How about Ronald Binge's Sailing By - vaguely recognizable, light as air, endlessly repeatable...
posted by gyusan at 7:23 PM on June 6, 2018


Best answer: Is Handel's Arrival of the Queen of Sheba (from Solomon) too fast-paced?
posted by praemunire at 9:20 PM on June 6, 2018 [2 favorites]


Only those two sources? The Library of Congress has many recordings, including lots of marches; Sousa in quantity, Verdi ert., and also, for instance,
Armenian soldier's march
Yellow song check-list notes: Opening solo on oud. Jack Aslanian, violin; Bedros Haroutunian, qanun; Archie Krotlian, oud; Mesrout Takakjian, clarinet. Recorded by Sidney Robertson Cowell in Fresno, California on April 23, 1939. Forms part of a group of field materials documenting Aslanian's Armenian Orchestra performing Armenian and Armeno-Turkish dance music on April 23, 1939, collected by Sidney Robertson Cowell in Fresno, California.
Mostly mono, though.
posted by clew at 10:02 PM on June 6, 2018


I wanted to steer away from recognizable songs that bore this former band nerd (Air on a G string, Pachabel's Canon, anything Sousa, Fanfare for the Common Man), or anything that sounds too ominous, or is in a minor key.

Giuseppe Antonio Brescianello managed to drag quite sprightly amounts of cheer out of E minor and, unless your audience contains the odd Gladdie or Poddie, will be reliably misrecognized by all listeners.
posted by flabdablet at 10:19 PM on June 6, 2018


Shostakovich- 5th Symphony, 2nd movement
posted by the duck by the oboe at 11:36 PM on June 6, 2018


La Marche des soldats de Robert Bruce - as played by the soldiers who escorted Joan of Arc. The tune has special connotations here in Scotland - and even more so in France - but does not go full on Scottish (unless you want the version with bagpipes at the end (which you should!)). Triumphant certainly, however.
posted by rongorongo at 12:27 AM on June 7, 2018 [2 favorites]


Does it need to be a march, or indeed anything like a march?
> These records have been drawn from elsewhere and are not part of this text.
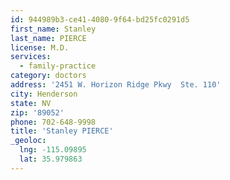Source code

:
 ```yaml
---
id: 944989b3-ce41-4080-9f64-bd25fc0291d5
first_name: Stanley
last_name: PIERCE
license: M.D.
services:
  - family-practice
category: doctors
address: '2451 W. Horizon Ridge Pkwy  Ste. 110'
city: Henderson
state: NV
zip: '89052'
phone: 702-648-9998
title: 'Stanley PIERCE'
_geoloc:
  lng: -115.09895
  lat: 35.979863
---
```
Assuming that your faculty and students are capable of walking normally without being distracted by the music, then maybe you could have something a lot lighter, and, well, less pompous? A selection from Brahms' Hungarian Dances, maybe?
posted by vincebowdren at 2:04 AM on June 7, 2018


Handel’s Music for the Royal Fireworks? It was written to be pleasant background music for spectacle.
posted by tchemgrrl at 3:37 AM on June 7, 2018 [2 favorites]


March Of The Peers from Iolanthe. By Sir Arthur Sullivan, of course.
posted by SemiSalt at 4:21 AM on June 7, 2018 [1 favorite]
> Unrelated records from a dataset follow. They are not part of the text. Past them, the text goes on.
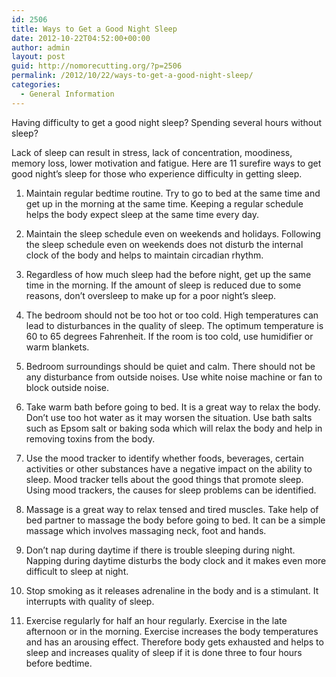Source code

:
 ```yaml
---
id: 2506
title: Ways to Get a Good Night Sleep
date: 2012-10-22T04:52:00+00:00
author: admin
layout: post
guid: http://nomorecutting.org/?p=2506
permalink: /2012/10/22/ways-to-get-a-good-night-sleep/
categories:
  - General Information
---
```

Having difficulty to get a good night sleep? Spending several hours without sleep?

Lack of sleep can result in stress, lack of concentration, moodiness, memory loss, lower motivation and fatigue. Here are 11 surefire ways to get good night’s sleep for those who experience difficulty in getting sleep.

1. Maintain regular bedtime routine. Try to go to bed at the same time and get up in the morning at the same time. Keeping a regular schedule helps the body expect sleep at the same time every day.

2. Maintain the sleep schedule even on weekends and holidays. Following the sleep schedule even on weekends does not disturb the internal clock of the body and helps to maintain circadian rhythm.

3. Regardless of how much sleep had the before night, get up the same time in the morning. If the amount of sleep is reduced due to some reasons, don’t oversleep to make up for a poor night’s sleep.

4. The bedroom should not be too hot or too cold. High temperatures can lead to disturbances in the quality of sleep. The optimum temperature is 60 to 65 degrees Fahrenheit. If the room is too cold, use humidifier or warm blankets.

5. Bedroom surroundings should be quiet and calm. There should not be any disturbance from outside noises. Use white noise machine or fan to block outside noise.

6. Take warm bath before going to bed. It is a great way to relax the body. Don’t use too hot water as it may worsen the situation. Use bath salts such as Epsom salt or baking soda which will relax the body and help in removing toxins from the body.

7. Use the mood tracker to identify whether foods, beverages, certain activities or other substances have a negative impact on the ability to sleep. Mood tracker tells about the good things that promote sleep. Using mood trackers, the causes for sleep problems can be identified.

8. Massage is a great way to relax tensed and tired muscles. Take help of bed partner to massage the body before going to bed. It can be a simple massage which involves massaging neck, foot and hands.

9. Don’t nap during daytime if there is trouble sleeping during night. Napping during daytime disturbs the body clock and it makes even more difficult to sleep at night.

10. Stop smoking as it releases adrenaline in the body and is a stimulant. It interrupts with quality of sleep.

11. Exercise regularly for half an hour regularly. Exercise in the late afternoon or in the morning. Exercise increases the body temperatures and has an arousing effect. Therefore body gets exhausted and helps to sleep and increases quality of sleep if it is done three to four hours before bedtime.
We use the Overture from Monteverdi's L'Orfeo.
posted by Jabberwocky at 4:50 AM on June 7, 2018 [1 favorite]


Best answer: Vivaldi's Concerto for Two Trumpets in C major
posted by rollick at 5:25 AM on June 7, 2018 [2 favorites]


My band director in college refused to play Pomp and Circumstance at graduation. Instead, we played:

Procession of the Nobles by Rimsky-Korsakov

Konigsmarch by R. Strauss
posted by damayanti at 5:38 AM on June 7, 2018


John Williams' theme from Jurassic Park.

I'm serious. You know the one, the really pretty one with the soaring strings that plays the first time when they see the brontosaurus. It's triumphant-sounding and lovely and orchestral and the pop culture reference makes it fun. It's been arranged various ways for the different JP films so you can find the one that works best and/or cue the track up to the point where the main theme starts.

We wanted to use it as our wedding recessional but the organist didn't know it, alas.
posted by oblique red at 7:52 AM on June 7, 2018


Berlioz's Grande Symphonie Funèbre et Triomphale: Apotheose might work (surprise choir entrance a little after the six minute mark, though).
posted by castlebravo at 8:02 AM on June 7, 2018


It might be a bit too lively, but Le Grand Choral by Georges Delerue has a great energy (amazon)
posted by rollick at 10:27 AM on June 7, 2018


Hope it's not too fast, but Wedding Day at Trollhagen by Edvard Grieg. I've loved this since high school.
posted by DandyRandy at 10:58 AM on June 7, 2018


When I recieved my Master's, they played John Williams' Raider's March as we left. Yes, the one from Indiana Jones. I thought it set quite a tone for sending new graduates out into the world.